Кшесинский был не очень общительного характера. На репетициях он всегда держал себя особняком и сидел с польской газетой, пока его не вызовет балетмейстер или режиссер.
Превосходным артистом на первые характерные роли был Александр Николаевич Пишо. Ему с одинаковым успехом удавались образы как комические, вроде еврея Исаака в «Корсаре», так и глубоко драматические, как Квазимодо в «Эсмеральде». Последняя роль у него была настоящим шедевром. Репертуар Пишо был очень большой и разнообразный. Он танцовал разные комические танцы, например, пляску лягушки в «Севильской жемчужине», подпрыгивал «Коньком-Горбунком» в одноименном балете и играл даже матерей в «Тщетной предосторожности» и «Жизели». Мимика Пишо была очень выразительна, а роли всегда глубоко продуманы и проработаны до мельчайших деталей. Созданные им роли отличались яркостью и рельефностью, как бы они ни были сами по себе незначительны. Например, Пишо создал тип индуса с барабаном в индусской пляске в «Баядерке» и выдвинул эту фигуру на первый план. Пишо прослужил в балете 40 лет и пользовался любовью всей труппы за свою хорошую, симпатичную натуру, чуждую всяких театральных дрязг и интриг.

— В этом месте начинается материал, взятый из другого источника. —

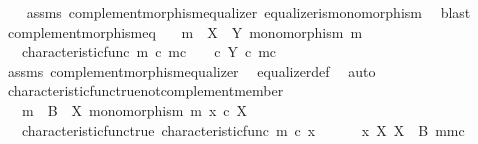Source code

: \begin{isabellebody}
\ \ %
\endisadelimproof
%
\isatagproof
{}\isamarkupfalse%
\ assms\ complement{\isacharunderscore}{\kern0pt}morphism{\isacharunderscore}{\kern0pt}equalizer\ equalizer{\isacharunderscore}{\kern0pt}is{\isacharunderscore}{\kern0pt}monomorphism\ \isamarkupfalse%
\ blast%
\endisatagproof
{\isafoldproof}%
%
\isadelimproof
\isanewline
%
\endisadelimproof
\isanewline
{}\isamarkupfalse%
\ complement{\isacharunderscore}{\kern0pt}morphism{\isacharunderscore}{\kern0pt}eq{\isacharcolon}{\kern0pt}\isanewline
\ \ \ {\isachardoublequoteopen}m\ {\isacharcolon}{\kern0pt}\ X\ {\isasymrightarrow}\ Y{\isachardoublequoteclose}\ {\isachardoublequoteopen}monomorphism\ m{\isachardoublequoteclose}\isanewline
\ \ \ {\isachardoublequoteopen}characteristic{\isacharunderscore}{\kern0pt}func\ m\ {\isasymcirc}\isactrlsub c\ m\isactrlsup c\ \ {\isacharequal}{\kern0pt}\ {\isacharparenleft}{\kern0pt}{\isasymf}\ {\isasymcirc}\isactrlsub c\ {\isasymbeta}\isactrlbsub Y\isactrlesub {\isacharparenright}{\kern0pt}\ {\isasymcirc}\isactrlsub c\ m\isactrlsup c{\isachardoublequoteclose}\isanewline
%
\isadelimproof
\ \ %
\endisadelimproof
%
\isatagproof
{}\isamarkupfalse%
\ assms\ complement{\isacharunderscore}{\kern0pt}morphism{\isacharunderscore}{\kern0pt}equalizer\ \isamarkupfalse%
\ equalizer{\isacharunderscore}{\kern0pt}def\ \isamarkupfalse%
\ auto%
\endisatagproof
{\isafoldproof}%
%
\isadelimproof
\isanewline
%
\endisadelimproof
\isanewline
{}\isamarkupfalse%
\ characteristic{\isacharunderscore}{\kern0pt}func{\isacharunderscore}{\kern0pt}true{\isacharunderscore}{\kern0pt}not{\isacharunderscore}{\kern0pt}complement{\isacharunderscore}{\kern0pt}member{\isacharcolon}{\kern0pt}\isanewline
\ \ \ {\isachardoublequoteopen}m\ {\isacharcolon}{\kern0pt}\ B\ {\isasymrightarrow}\ X{\isachardoublequoteclose}\ {\isachardoublequoteopen}monomorphism\ m{\isachardoublequoteclose}\ {\isachardoublequoteopen}x\ {\isasymin}\isactrlsub c\ X{\isachardoublequoteclose}\isanewline
\ \ \ characteristic{\isacharunderscore}{\kern0pt}func{\isacharunderscore}{\kern0pt}true{\isacharcolon}{\kern0pt}\ {\isachardoublequoteopen}characteristic{\isacharunderscore}{\kern0pt}func\ m\ {\isasymcirc}\isactrlsub c\ x\ {\isacharequal}{\kern0pt}\ {\isasymt}{\isachardoublequoteclose}\isanewline
\ \ \ {\isachardoublequoteopen}{\isasymnot}\ x\ {\isasymin}\isactrlbsub X\isactrlesub \ {\isacharparenleft}{\kern0pt}X\ {\isasymsetminus}\ {\isacharparenleft}{\kern0pt}B{\isacharcomma}{\kern0pt}\ m{\isacharparenright}{\kern0pt}{\isacharcomma}{\kern0pt}m\isactrlsup c{\isacharparenright}{\kern0pt}{\isachardoublequoteclose}\isanewline

\end{isabellebody}
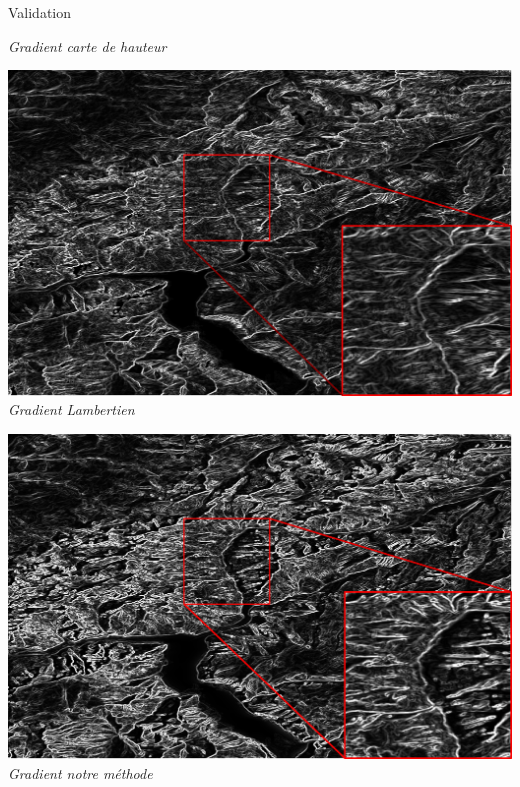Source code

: \documentclass{beamer}
\begin{document}
\begin{frame}[noframenumbering]{Validation}
\begin{onlyenv}
\begin{center}
\begin{minipage}[t]{0.32\linewidth}
\begin{center}
 		\textit{Gradient carte de hauteur}
    \end{center}
    \end{minipage}
    \begin{minipage}[t]{0.32\linewidth}
    \begin{center}
    	\includegraphics[width=1.0\linewidth]{Resultats/gradient_lambertien.png}\\
 		\textit{Gradient Lambertien}
    \end{center}
    \end{minipage}
        \begin{minipage}[t]{0.32\linewidth}
    \begin{center}
    	\includegraphics[width=1.0\linewidth]{Resultats/gradient_our.png}\\
 		\textit{Gradient notre méthode}
    \end{center}
    \end{minipage}
    \end{center}

\end{onlyenv}
\end{frame}
\end{document}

Артистов на чисто-комические роли при мне было двое. Амплуа первого комика держал Тимофей Алексеевич Стуколкин, прекрасный мим и тонкий актер, всегда чувствовавший художественную грань для своего комикования. Он недурно танцовал комические танцы, например, в pas de trois в «Пакеретте». Стуколкин и Кшесинский постоянно играли на летних сценах главные роли в поставленном у нас Кшесинским балете «Роберт и Бертрам, или Два вора». Они представляли уморительную пару: Стуколкин — хорошего роста и худощавый, а Кшесинский — полный. Успех обоих здесь был всегда большой.
Стуколкина копировал второй комик Николай Петрович Троицкий,[213]
но дарование и мастерство последнего были куда слабее. Комизм Троицкого был менее тонок, и его приемы увеселения зрителя иногда отдавали балаганом.